Adding to the more than 100 collections in the Archives Research Center are the Morehouse College Martin Luther King Jr. Collection. It was 2006 when a coalition of Atlanta movers and shakers led by former Atlanta Mayor Shirley Franklin brokered a $32 million deal to land the papers in the AUC.
Owned by Morehouse but housed at the Woodruff, the collection is made up of some 13,000 items, including some 1,100 books owned by the Nobel Peace Prize native son.
Spelman College Museum of Fine Art
CNN coins it as one of the six reasons to love Atlanta, and the Spelman College Museum of Fine Art’s mission to inspire and enrich the lives of all through art by women of the African Diaspora is the reason for such a designation.
“When Dr. Donald Stewart was president, he said, ‘You know we need to make sure we begin to collect art by Black women artist,’” said Andrea Barnwell Brownlee, Ph.D., director of the Museum of Fine Art and a 1993 Spelman graduate. “When the college’s collection began, we certainly didn’t have this precise mission.”
Located on the first floor of the Camille Olivia Hanks Cosby, Ed.D., Academic Center at Spelman, the Museum of Fine Art was established in 1996 from part of a $20 million gift to the college from the Cosby family. The 4,500-square-foot exhibition features a climate-controlled vault for the permanent collection, a lab for routine art preparation, and a museum store.

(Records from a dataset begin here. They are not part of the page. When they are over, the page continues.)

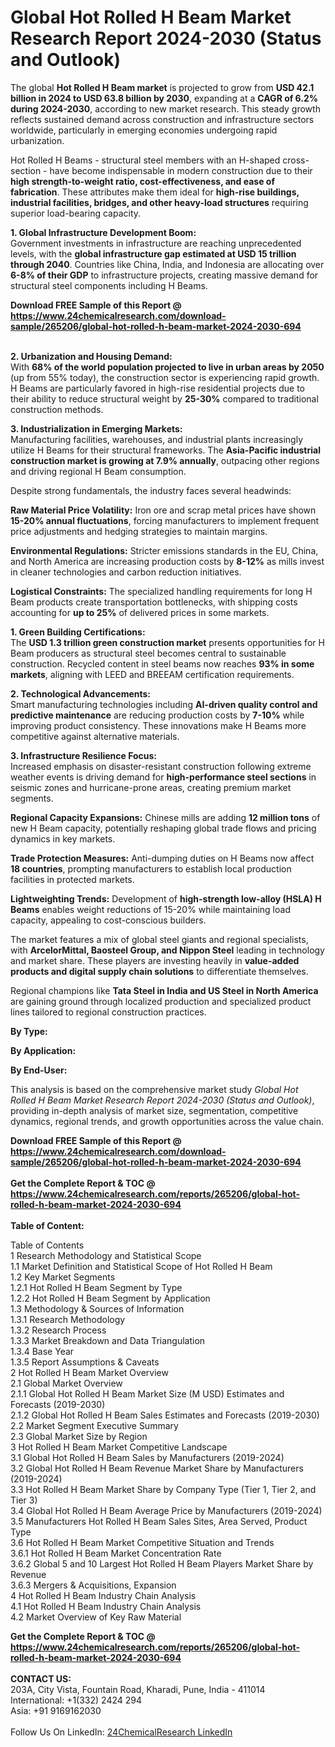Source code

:<h1>Global Hot Rolled H Beam Market Research Report 2024-2030 (Status and Outlook)</h1><p>The global <strong>Hot Rolled H Beam market</strong> is projected to grow from <strong>USD 42.1 billion in 2024 to USD 63.8 billion by 2030</strong>, expanding at a <strong>CAGR of 6.2% during 2024-2030</strong>, according to new market research. This steady growth reflects sustained demand across construction and infrastructure sectors worldwide, particularly in emerging economies undergoing rapid urbanization.</p><p>Hot Rolled H Beams - structural steel members with an H-shaped cross-section - have become indispensable in modern construction due to their <strong>high strength-to-weight ratio, cost-effectiveness, and ease of fabrication</strong>. These attributes make them ideal for <strong>high-rise buildings, industrial facilities, bridges, and other heavy-load structures</strong> requiring superior load-bearing capacity.</p><p><strong>1. Global Infrastructure Development Boom:</strong><br>
Government investments in infrastructure are reaching unprecedented levels, with the <strong>global infrastructure gap estimated at USD 15 trillion through 2040</strong>. Countries like China, India, and Indonesia are allocating over <strong>6-8% of their GDP</strong> to infrastructure projects, creating massive demand for structural steel components including H Beams.</p><div><b>Download FREE Sample of this Report @ 
            <a href="https://www.24chemicalresearch.com/download-sample/265206/global-hot-rolled-h-beam-market-2024-2030-694">
            https://www.24chemicalresearch.com/download-sample/265206/global-hot-rolled-h-beam-market-2024-2030-694</a></b></div><br><p><strong>2. Urbanization and Housing Demand:</strong><br>
With <strong>68% of the world population projected to live in urban areas by 2050</strong> (up from 55% today), the construction sector is experiencing rapid growth. H Beams are particularly favored in high-rise residential projects due to their ability to reduce structural weight by <strong>25-30%</strong> compared to traditional construction methods.</p><p><strong>3. Industrialization in Emerging Markets:</strong><br>
Manufacturing facilities, warehouses, and industrial plants increasingly utilize H Beams for their structural frameworks. The <strong>Asia-Pacific industrial construction market is growing at 7.9% annually</strong>, outpacing other regions and driving regional H Beam consumption.</p><p>Despite strong fundamentals, the industry faces several headwinds:</p><p><strong>Raw Material Price Volatility:</strong> Iron ore and scrap metal prices have shown <strong>15-20% annual fluctuations</strong>, forcing manufacturers to implement frequent price adjustments and hedging strategies to maintain margins.</p><p><strong>Environmental Regulations:</strong> Stricter emissions standards in the EU, China, and North America are increasing production costs by <strong>8-12%</strong> as mills invest in cleaner technologies and carbon reduction initiatives.</p><p><strong>Logistical Constraints:</strong> The specialized handling requirements for long H Beam products create transportation bottlenecks, with shipping costs accounting for <strong>up to 25%</strong> of delivered prices in some markets.</p><p><strong>1. Green Building Certifications:</strong><br>
The <strong>USD 1.3 trillion green construction market</strong> presents opportunities for H Beam producers as structural steel becomes central to sustainable construction. Recycled content in steel beams now reaches <strong>93% in some markets</strong>, aligning with LEED and BREEAM certification requirements.</p><p><strong>2. Technological Advancements:</strong><br>
Smart manufacturing technologies including <strong>AI-driven quality control and predictive maintenance</strong> are reducing production costs by <strong>7-10%</strong> while improving product consistency. These innovations make H Beams more competitive against alternative materials.</p><p><strong>3. Infrastructure Resilience Focus:</strong><br>
Increased emphasis on disaster-resistant construction following extreme weather events is driving demand for <strong>high-performance steel sections</strong> in seismic zones and hurricane-prone areas, creating premium market segments.</p><p><strong>Regional Capacity Expansions:</strong> Chinese mills are adding <strong>12 million tons</strong> of new H Beam capacity, potentially reshaping global trade flows and pricing dynamics in key markets.</p><p><strong>Trade Protection Measures:</strong> Anti-dumping duties on H Beams now affect <strong>18 countries</strong>, prompting manufacturers to establish local production facilities in protected markets.</p><p><strong>Lightweighting Trends:</strong> Development of <strong>high-strength low-alloy (HSLA) H Beams</strong> enables weight reductions of 15-20% while maintaining load capacity, appealing to cost-conscious builders.</p><p>The market features a mix of global steel giants and regional specialists, with <strong>ArcelorMittal, Baosteel Group, and Nippon Steel</strong> leading in technology and market share. These players are investing heavily in <strong>value-added products and digital supply chain solutions</strong> to differentiate themselves.</p><p>Regional champions like <strong>Tata Steel in India and US Steel in North America</strong> are gaining ground through localized production and specialized product lines tailored to regional construction practices.</p><p><strong>By Type:</strong></p><p><strong>By Application:</strong></p><p><strong>By End-User:</strong></p><p>This analysis is based on the comprehensive market study <em>Global Hot Rolled H Beam Market Research Report 2024-2030 (Status and Outlook)</em>, providing in-depth analysis of market size, segmentation, competitive dynamics, regional trends, and growth opportunities across the value chain.</p><div><b>Download FREE Sample of this Report @ 
            <a href="https://www.24chemicalresearch.com/download-sample/265206/global-hot-rolled-h-beam-market-2024-2030-694">
            https://www.24chemicalresearch.com/download-sample/265206/global-hot-rolled-h-beam-market-2024-2030-694</a></b></div><br><div><b>Get the Complete Report & TOC @ 
            <a href="https://www.24chemicalresearch.com/reports/265206/global-hot-rolled-h-beam-market-2024-2030-694">
            https://www.24chemicalresearch.com/reports/265206/global-hot-rolled-h-beam-market-2024-2030-694</a></b></div><br>
            <b>Table of Content:</b><p>Table of Contents<br />
1 Research Methodology and Statistical Scope<br />
1.1 Market Definition and Statistical Scope of Hot Rolled H Beam<br />
1.2 Key Market Segments<br />
1.2.1 Hot Rolled H Beam Segment by Type<br />
1.2.2 Hot Rolled H Beam Segment by Application<br />
1.3 Methodology & Sources of Information<br />
1.3.1 Research Methodology<br />
1.3.2 Research Process<br />
1.3.3 Market Breakdown and Data Triangulation<br />
1.3.4 Base Year<br />
1.3.5 Report Assumptions & Caveats<br />
2 Hot Rolled H Beam Market Overview<br />
2.1 Global Market Overview<br />
2.1.1 Global Hot Rolled H Beam Market Size (M USD) Estimates and Forecasts (2019-2030)<br />
2.1.2 Global Hot Rolled H Beam Sales Estimates and Forecasts (2019-2030)<br />
2.2 Market Segment Executive Summary<br />
2.3 Global Market Size by Region<br />
3 Hot Rolled H Beam Market Competitive Landscape<br />
3.1 Global Hot Rolled H Beam Sales by Manufacturers (2019-2024)<br />
3.2 Global Hot Rolled H Beam Revenue Market Share by Manufacturers (2019-2024)<br />
3.3 Hot Rolled H Beam Market Share by Company Type (Tier 1, Tier 2, and Tier 3)<br />
3.4 Global Hot Rolled H Beam Average Price by Manufacturers (2019-2024)<br />
3.5 Manufacturers Hot Rolled H Beam Sales Sites, Area Served, Product Type<br />
3.6 Hot Rolled H Beam Market Competitive Situation and Trends<br />
3.6.1 Hot Rolled H Beam Market Concentration Rate<br />
3.6.2 Global 5 and 10 Largest Hot Rolled H Beam Players Market Share by Revenue<br />
3.6.3 Mergers & Acquisitions, Expansion<br />
4 Hot Rolled H Beam Industry Chain Analysis<br />
4.1 Hot Rolled H Beam Industry Chain Analysis<br />
4.2 Market Overview of Key Raw Material</p><div><b>Get the Complete Report & TOC @ 
            <a href="https://www.24chemicalresearch.com/reports/265206/global-hot-rolled-h-beam-market-2024-2030-694">
            https://www.24chemicalresearch.com/reports/265206/global-hot-rolled-h-beam-market-2024-2030-694</a></b></div><br><b>CONTACT US:</b><br>
            203A, City Vista, Fountain Road, Kharadi, Pune, India - 411014<br>
            International: +1(332) 2424 294<br>
            Asia: +91 9169162030 <br><br>
            Follow Us On LinkedIn: <a href="https://www.linkedin.com/company/24chemicalresearch/">24ChemicalResearch LinkedIn</a>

“Most of what you get from the Museum of Art is the crème de la crème of contemporary art,” said Dr. Poole, who spent three years at the museum training as the graduate assistant before serving as the Andrew Mellon Curatorial Fellow for Diversity in the Arts at Williams College Museum of Art, followed by her current position at CAU Art Museum
Some of its more than 350 permanent holdings include the works of Kofi Bailey, Romare Bearden, Elizabeth Catlett, Jacob Lawrence Valerie Maynard, Faith Ringgold, Henry O. Tanner and Hale Woodruff. Also, the Museum of Fine Art was awarded a $250,000 grant by the Andrew W. Mellon Foundation to pilot a curatorial studies program. Designed for juniors and seniors in various academic majors, the two-year collaborative program seeks to prepare the next generation of students of African descent for curatorial professions and serve as a pipeline to diversify a field described as 80 percent White, according to the American Alliance of Museums.
“When you think of the fact that there are only five of us in the field at the director level now, there just had to be some kind of effort to help diversify the field. We can begin to address that through our curatorial program,” said Dr. Brownlee, who is celebrating the museum’s 20th anniversary.
Currently on view until Dec. 3, 2016, at the Museum of Fine Art is “AFRICA FORECAST: Fashioning Contemporary Life,” an original exhibition that looks at fashion through two overlapping perspectives – an ever-changing global marketplace and the unique ways Black women construct their lives.